DEV Community

Cover image for Learning Elixir: Working with Strings
João Paulo Abreu
João Paulo Abreu

Posted on • Edited on

Learning Elixir: Working with Strings

Strings are fundamental to any programming language, and Elixir's implementation offers unique features and capabilities that make string manipulation both powerful and efficient. From UTF-8 encoding to advanced interpolation techniques, understanding how Elixir handles strings is crucial for building robust applications.

Binary strings (double quotes) are the most common choice in modern Elixir applications, especially when working with text processing, user input, or web applications. Character lists (single quotes) are primarily used when interfacing with Erlang functions that haven't been updated to work with binary strings.

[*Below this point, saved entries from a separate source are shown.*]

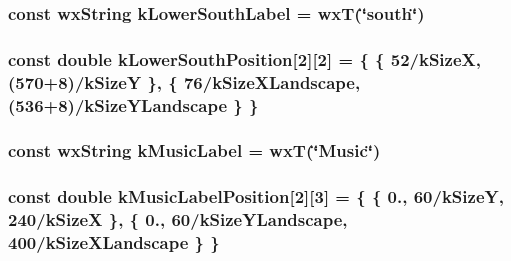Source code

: \hypertarget{a00222_a985ac3dc5c3b5eb6c3fe605a9e296023}{
\subsubsection[{k\-Lower\-South\-Label}]{\setlength{\rightskip}{0pt plus 5cm}const wx\-String k\-Lower\-South\-Label = wx\-T(\char`\"{}south\char`\"{})\hspace{0.3cm}{\ttfamily [static]}}}\label{a00222_a985ac3dc5c3b5eb6c3fe605a9e296023}
\hypertarget{a00222_aa830d06b1305973520c2be2d713d4ce4}{
\subsubsection[{k\-Lower\-South\-Position}]{\setlength{\rightskip}{0pt plus 5cm}const double k\-Lower\-South\-Position\mbox{[}2\mbox{]}\mbox{[}2\mbox{]} = \{ \{ 52/{\bf k\-Size\-X}, (570+8)/{\bf k\-Size\-Y} \}, \{ 76/{\bf k\-Size\-X\-Landscape}, (536+8)/{\bf k\-Size\-Y\-Landscape} \} \}\hspace{0.3cm}{\ttfamily [static]}}}\label{a00222_aa830d06b1305973520c2be2d713d4ce4}
\hypertarget{a00222_a652746985359ab0e9a3a6399cf13f3ac}{
\subsubsection[{k\-Music\-Label}]{\setlength{\rightskip}{0pt plus 5cm}const wx\-String k\-Music\-Label = wx\-T(\char`\"{}Music\char`\"{})\hspace{0.3cm}{\ttfamily [static]}}}\label{a00222_a652746985359ab0e9a3a6399cf13f3ac}
\hypertarget{a00222_a8ded16e9b3dd1bb8591f298d6e24a6ec}{
\subsubsection[{k\-Music\-Label\-Position}]{\setlength{\rightskip}{0pt plus 5cm}const double k\-Music\-Label\-Position\mbox{[}2\mbox{]}\mbox{[}3\mbox{]} = \{ \{ 0., 60/{\bf k\-Size\-Y}, 240/{\bf k\-Size\-X} \}, \{ 0., 60/{\bf k\-Size\-Y\-Landscape}, 400/{\bf k\-Size\-X\-Landscape} \} \}\hspace{0.3cm}{\ttfamily [static]}}}\label{a00222_a8ded16e9b3dd1bb8591f298d6e24a6ec}
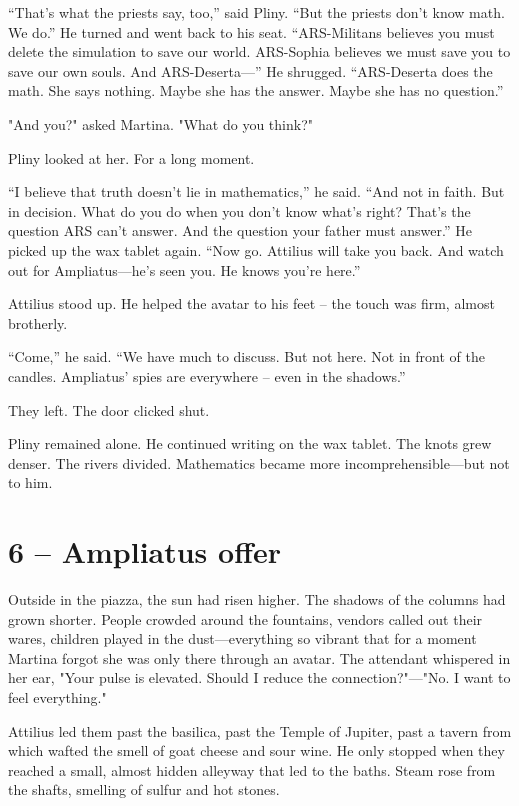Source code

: \documentclass[
]{article}
\begin{document}
``That's what the priests say, too,'' said Pliny. ``But the priests don't know math. We do.'' He turned and went back to his seat. ``ARS-Militans believes you must delete the simulation to save our world. ARS-Sophia believes we must save you to save our own souls. And ARS-Deserta---'' He shrugged. ``ARS-Deserta does the math. She says nothing. Maybe she has the answer. Maybe she has no question.''

"And you?" asked Martina. "What do you think?"

Pliny looked at her. For a long moment.

``I believe that truth doesn't lie in mathematics,'' he said. ``And not in faith. But in decision. What do you do when you don't know what's right? That's the question ARS can't answer. And the question your father must answer.'' He picked up the wax tablet again. ``Now go. Attilius will take you back. And watch out for Ampliatus---he's seen you. He knows you're here.''

Attilius stood up. He helped the avatar to his feet -- the touch was firm, almost brotherly.

``Come,'' he said. ``We have much to discuss. But not here. Not in front of the candles. Ampliatus' spies are everywhere -- even in the shadows.''

They left. The door clicked shut.

Pliny remained alone. He continued writing on the wax tablet. The knots grew denser. The rivers divided. Mathematics became more incomprehensible---but not to him.

\section{6 -- Ampliatus\textquotesingle{} offer}\label{ampliatus-offer}

Outside in the piazza, the sun had risen higher. The shadows of the columns had grown shorter. People crowded around the fountains, vendors called out their wares, children played in the dust---everything so vibrant that for a moment Martina forgot she was only there through an avatar. The attendant whispered in her ear, "Your pulse is elevated. Should I reduce the connection?"---"No. I want to feel everything."

Attilius led them past the basilica, past the Temple of Jupiter, past a tavern from which wafted the smell of goat cheese and sour wine. He only stopped when they reached a small, almost hidden alleyway that led to the baths. Steam rose from the shafts, smelling of sulfur and hot stones.
\end{document}

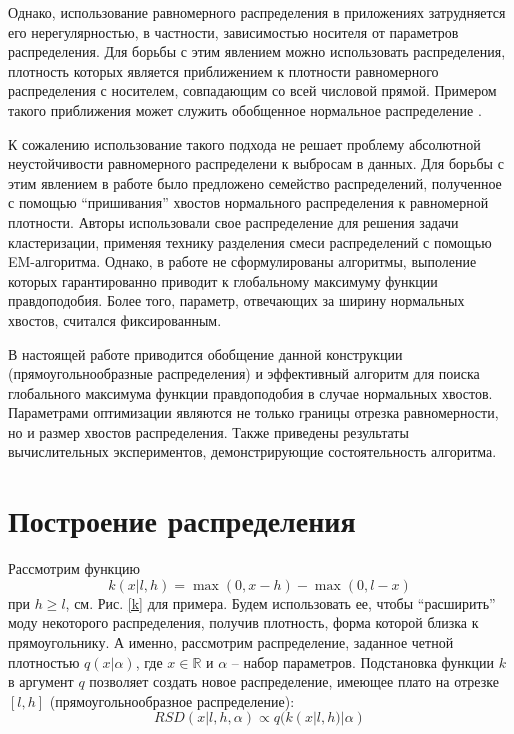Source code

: \documentclass[12pt]{article}
\theoremstyle{definition}
\theoremstyle{plain}
\begin{document}
Однако, использование равномерного распределения в приложениях затрудняется
его нерегулярностью, в частности, зависимостью носителя от 
параметров распределения. Для борьбы с этим явлением можно использовать
распределения, плотность которых является приближением к 
плотности равномерного распределения с носителем,
совпадающим со всей числовой прямой. Примером такого приближения 
может служить обобщенное нормальное распределение \cite{Mahesh1989}. 

К сожалению использование такого подхода не решает проблему
абсолютной неустойчивости равномерного распределени к выбросам
в данных. Для борьбы с этим явлением в работе \cite{Pelleg2001} было предложено 
семейство распределений, полученное с помощью ``пришивания'' 
хвостов нормального распределения к равномерной плотности. Авторы
использовали свое распределение для решения задачи кластеризации,
применяя технику разделения смеси распределений с помощью
EM-алгоритма. Однако, в работе не сформулированы алгоритмы, 
выполение которых гарантированно приводит к глобальному максимуму
функции правдоподобия. Более того, параметр, 
отвечающих за ширину нормальных хвостов, считался фиксированным.

В настоящей работе приводится обобщение данной конструкции 
(прямоугольнообразные распределения) и
эффективный алгоритм для поиска глобального максимума 
функции правдоподобия в случае нормальных хвостов. Параметрами
оптимизации являются не только границы отрезка равномерности, но и размер
хвостов распределения. Также приведены результаты вычислительных 
экспериментов, демонстрирующие состоятельность алгоритма.


\section{Построение распределения}

Рассмотрим функцию
$$
k(x | l, h) = \max(0, x - h) - \max(0, l - x)
$$
при $h \geq l$, см. Рис. \ref{k} для примера. Будем использовать ее, чтобы 
``расширить'' моду некоторого распределения, получив плотность, форма которой 
близка к прямоугольнику. А именно, рассмотрим распределение, заданное четной 
плотностью $q(x | \alpha)$, где $x \in \mathbb{R}$ и $\alpha$ -- набор параметров.
Подстановка функции $k$ в аргумент $q$ позволяет создать новое 
распределение, имеющее плато на отрезке $[l, h]$ (прямоугольнообразное распределение):
$$
RSD(x | l, h, \alpha) \propto q(k(x | l, h) | \alpha)
$$
\end{document}
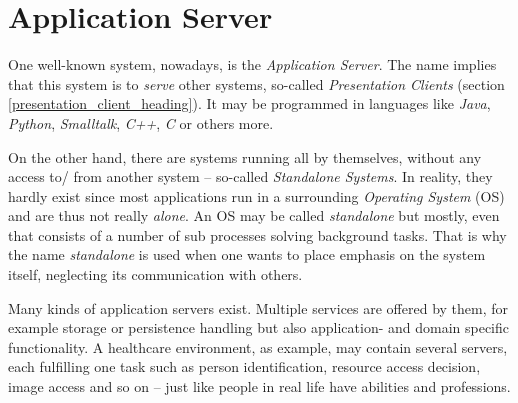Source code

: %
%
%
%
%
%
%

\section{Application Server}
\label{application_server_heading}

One well-known system, nowadays, is the \emph{Application Server}. The name
implies that this system is to \emph{serve} other systems, so-called
\emph{Presentation Clients} (section \ref{presentation_client_heading}). It may
be programmed in languages like \emph{Java}, \emph{Python}, \emph{Smalltalk},
\emph{C++}, \emph{C} or others more.

On the other hand, there are systems running all by themselves, without any
access to/ from another system -- so-called \emph{Standalone Systems}. In
reality, they hardly exist since most applications run in a surrounding
\emph{Operating System} (OS) and are thus not really \emph{alone}. An OS may be
called \emph{standalone} but mostly, even that consists of a number of sub
processes solving background tasks. That is why the name \emph{standalone} is
used when one wants to place emphasis on the system itself, neglecting its
communication with others.

Many kinds of application servers exist. Multiple services are offered by them,
for example storage or persistence handling but also application- and domain
specific functionality. A healthcare environment, as example, may contain several
servers, each fulfilling one task such as person identification, resource access
decision, image access and so on -- just like people in real life have abilities
and professions.

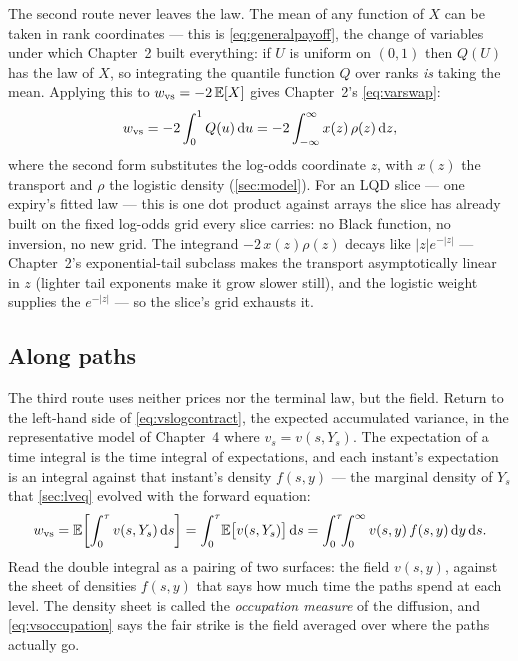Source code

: The second route never leaves the law.  The mean of any function of
$X$ can be taken in rank coordinates --- this is
\cref{eq:generalpayoff}, the change of variables under which Chapter~2
built everything: if $U$ is uniform on $(0,1)$ then $Q(U)$ has the law
of $X$, so integrating the quantile function $Q$ over ranks
\emph{is} taking the mean.  Applying this to
$w_{\rm vs}=-2\,\E[X]$ gives Chapter~2's \cref{eq:varswap}:
\begin{equation*}
w_{\rm vs}
=-2\int_0^{1}Q(u)\,\dd u
=-2\int_{-\infty}^{\infty}x(z)\,\rho(z)\,\dd z ,
\end{equation*}
where the second form substitutes the log-odds coordinate $z$, with
$x(z)$ the transport and $\rho$ the logistic density
(\cref{sec:model}).  For an LQD slice --- one expiry's fitted law ---
this is one dot product against arrays the slice has already built on
the fixed log-odds grid every slice carries: no Black function, no
inversion, no new grid.  The integrand $-2\,x(z)\rho(z)$ decays like
$|z|e^{-|z|}$ --- Chapter~2's exponential-tail subclass makes the
transport asymptotically linear in $z$ (lighter tail exponents make
it grow slower still), and the logistic weight supplies the
$e^{-|z|}$ --- so the slice's grid exhausts it.

\subsection{Along paths}

The third route uses neither prices nor the terminal law, but the
field.  Return to the left-hand side of \eqref{eq:vslogcontract},
the expected accumulated variance, in the representative model of
Chapter~4 where $v_s=v(s,Y_s)$.  The expectation of a time integral is
the time integral of expectations, and each instant's expectation is
an integral against that instant's density $f(s,y)$ --- the marginal
density of $Y_s$ that \cref{sec:lveq} evolved with the forward
equation:
\begin{equation}
w_{\rm vs}
=\E\!\left[\int_0^{\tau}v(s,Y_s)\,\dd s\right]
=\int_0^{\tau}\!\E\big[v(s,Y_s)\big]\,\dd s
=\int_0^{\tau}\!\!\int_0^{\infty}v(s,y)\,f(s,y)\,\dd y\,\dd s .
\label{eq:vsoccupation}
\end{equation}
Read the double integral as a pairing of two surfaces: the field
$v(s,y)$, against the sheet of densities $f(s,y)$ that says how much
time the paths spend at each level.  The density sheet is called the
\emph{occupation measure} of the diffusion, and \eqref{eq:vsoccupation}
says the fair strike is the field averaged over where the paths
actually go.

Note: The examples in this article use Elixir 1.17.3. While most string operations should work across different versions, some functionality might vary. Certain features like Mix.install/1 require Elixir >= 1.12.

Table of Contents

Introduction

In Elixir, strings are not just sequences of characters - they are binary sequences encoded in UTF-8. This design choice brings both power and sophistication to string handling. Understanding the nuances of string manipulation in Elixir is essential for writing efficient and maintainable code.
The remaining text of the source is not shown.